[Records from a data source]
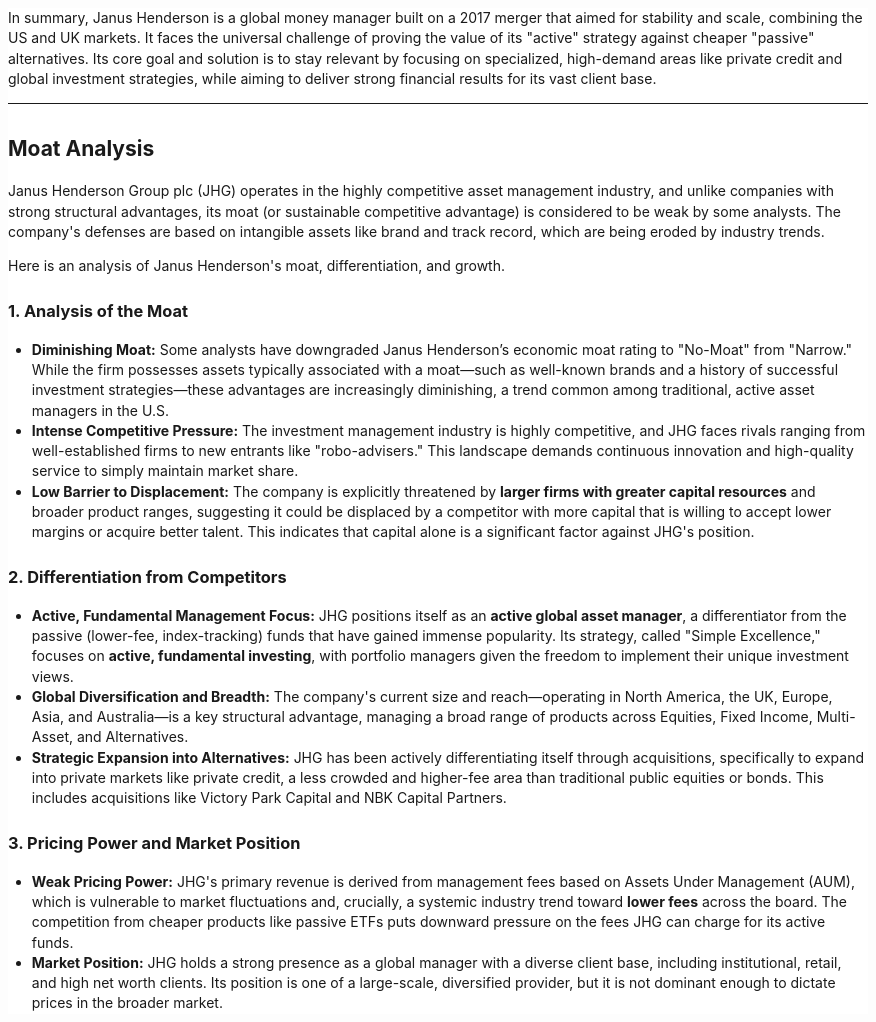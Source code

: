 
In summary, Janus Henderson is a global money manager built on a 2017 merger that aimed for stability and scale, combining the US and UK markets. It faces the universal challenge of proving the value of its "active" strategy against cheaper "passive" alternatives. Its core goal and solution is to stay relevant by focusing on specialized, high-demand areas like private credit and global investment strategies, while aiming to deliver strong financial results for its vast client base.

---

## Moat Analysis

Janus Henderson Group plc (JHG) operates in the highly competitive asset management industry, and unlike companies with strong structural advantages, its moat (or sustainable competitive advantage) is considered to be weak by some analysts. The company's defenses are based on intangible assets like brand and track record, which are being eroded by industry trends.

Here is an analysis of Janus Henderson's moat, differentiation, and growth.

### 1. Analysis of the Moat

*   **Diminishing Moat:** Some analysts have downgraded Janus Henderson’s economic moat rating to "No-Moat" from "Narrow." While the firm possesses assets typically associated with a moat—such as well-known brands and a history of successful investment strategies—these advantages are increasingly diminishing, a trend common among traditional, active asset managers in the U.S.
*   **Intense Competitive Pressure:** The investment management industry is highly competitive, and JHG faces rivals ranging from well-established firms to new entrants like "robo-advisers." This landscape demands continuous innovation and high-quality service to simply maintain market share.
*   **Low Barrier to Displacement:** The company is explicitly threatened by **larger firms with greater capital resources** and broader product ranges, suggesting it could be displaced by a competitor with more capital that is willing to accept lower margins or acquire better talent. This indicates that capital alone is a significant factor against JHG's position.

### 2. Differentiation from Competitors

*   **Active, Fundamental Management Focus:** JHG positions itself as an **active global asset manager**, a differentiator from the passive (lower-fee, index-tracking) funds that have gained immense popularity. Its strategy, called "Simple Excellence," focuses on **active, fundamental investing**, with portfolio managers given the freedom to implement their unique investment views.
*   **Global Diversification and Breadth:** The company's current size and reach—operating in North America, the UK, Europe, Asia, and Australia—is a key structural advantage, managing a broad range of products across Equities, Fixed Income, Multi-Asset, and Alternatives.
*   **Strategic Expansion into Alternatives:** JHG has been actively differentiating itself through acquisitions, specifically to expand into private markets like private credit, a less crowded and higher-fee area than traditional public equities or bonds. This includes acquisitions like Victory Park Capital and NBK Capital Partners.

### 3. Pricing Power and Market Position

*   **Weak Pricing Power:** JHG's primary revenue is derived from management fees based on Assets Under Management (AUM), which is vulnerable to market fluctuations and, crucially, a systemic industry trend toward **lower fees** across the board. The competition from cheaper products like passive ETFs puts downward pressure on the fees JHG can charge for its active funds.
*   **Market Position:** JHG holds a strong presence as a global manager with a diverse client base, including institutional, retail, and high net worth clients. Its position is one of a large-scale, diversified provider, but it is not dominant enough to dictate prices in the broader market.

● **Exercise instructions**: Lines above that contain the string "based" make up the answer.

● **Answer section**:
Janus Henderson Group plc (JHG) operates in the highly competitive asset management industry, and unlike companies with strong structural advantages, its moat (or sustainable competitive advantage) is considered to be weak by some analysts. The company's defenses are based on intangible assets like brand and track record, which are being eroded by industry trends.
*   **Weak Pricing Power:** JHG's primary revenue is derived from management fees based on Assets Under Management (AUM), which is vulnerable to market fluctuations and, crucially, a systemic industry trend toward **lower fees** across the board. The competition from cheaper products like passive ETFs puts downward pressure on the fees JHG can charge for its active funds.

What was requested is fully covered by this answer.